İncelenen başvuruda AİHM’in ihlal kararına rağmen yargılamanın yenilenmesi talebinin reddedilmesi nedeniyle adil yargılanma hakkı kapsamındaki müdafi yardımından yararlanma hakkının ihlal edildiği sonucuna varılmıştır. Dolayısıyla ihlalin mahkeme tarafından kaynaklandığı anlaşılmaktadır.
Bu durumda müdafi yardımından yararlanma hakkının ihlalinin sonuçlarının ortadan kaldırılması için yeniden yargılama yapılmasında hukuki yarar bulunmaktadır.

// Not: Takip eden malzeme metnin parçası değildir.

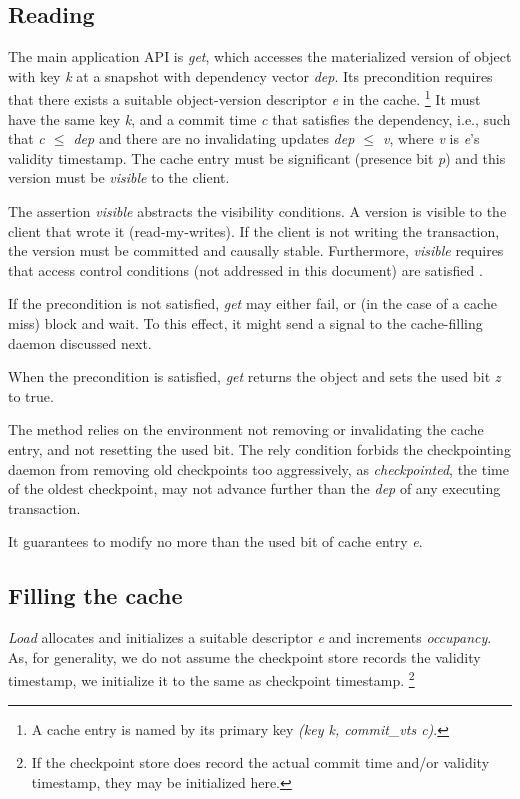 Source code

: \documentclass[twoside]{article}
\begin{document}
\subsection{Reading}
\label{sec:reading}

The main application API is \emph{get}, which accesses the materialized
version of object with key \emph{k} at a snapshot with dependency vector
\emph{dep}.
Its precondition requires that there exists a suitable object-version
descriptor \emph{e} in the cache.%
%
\footnote{
%
  A cache entry is named by its primary key \emph{(key k,
  commit\_vts c)}.
}
%
It must have the same key \emph{k}, and a commit time \emph{c} that
satisfies the dependency, i.e., such that \emph{c $\le$ dep} and there
are no invalidating updates \emph{dep $\le$ v}, where \emph{v} is
\emph{e}'s validity timestamp.
The cache entry must be significant (presence bit \emph{p}) and this
version must be \emph{visible} to the client.

The assertion \emph{visible} abstracts the visibility conditions.
A version is visible to the client that wrote it (read-my-writes).
If the client is not writing the transaction, the version must be
committed and causally stable.
Furthermore, \emph{visible} requires that access control conditions (not
addressed in this document) are satisfied \cite{sec:rep:1786}.

If the precondition is not satisfied, \emph{get} may either fail, or (in
the case of a cache miss) block and wait.
To this effect, it might send a signal to the cache-filling daemon
discussed next.

When the precondition is satisfied, \emph{get} returns the object and
sets the used bit \emph{z} to true.

The method relies on the environment not removing or invalidating the
cache entry, and not resetting the used bit.
The rely condition forbids the checkpointing daemon from removing old
checkpoints too aggressively, as \emph{checkpointed}, the time of the
oldest checkpoint, may not advance further than the \emph{dep} of any
executing transaction.

It guarantees to modify no more than the used bit of cache entry
\emph{e}.

\subsection{Filling the cache}
\label{sec:cache-loading}

\emph{Load} allocates and initializes a suitable descriptor \emph{e} and
increments \emph{occupancy}.
As, for generality, we do not assume the checkpoint store records the
validity timestamp, we initialize it to the same as checkpoint
timestamp.%
%
\footnote{
%
  If the checkpoint store does record the actual commit time
  and{\slash}or validity timestamp, they may be initialized here.
}
\end{document}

OYBİRLİĞİYLE YENİDEN YARGILANMASINA…
Müdafi yardımından yararlanma hakkının ihlal edildiğine ilişkin iddianın kabul edilebilir olduğuna,
Anayasa’nın 36. maddesinde güvence altına alınan adil yargılanma hakkı kapsamındaki müdafi yardımından yararlanma hakkının ihlal edildiğine,
Kararın bir örneğinin müdafi yardımından yararlanma hakkının ihlalinin sonuçlarının ortadan kaldırılması için yeniden yargılama yapılmak üzere (kapatılan) Diyarbakır 6. Ağır Ceza Mahkemesi yerine bakan mahkemeye gönderilmesine oybirliğiyle karar verildi.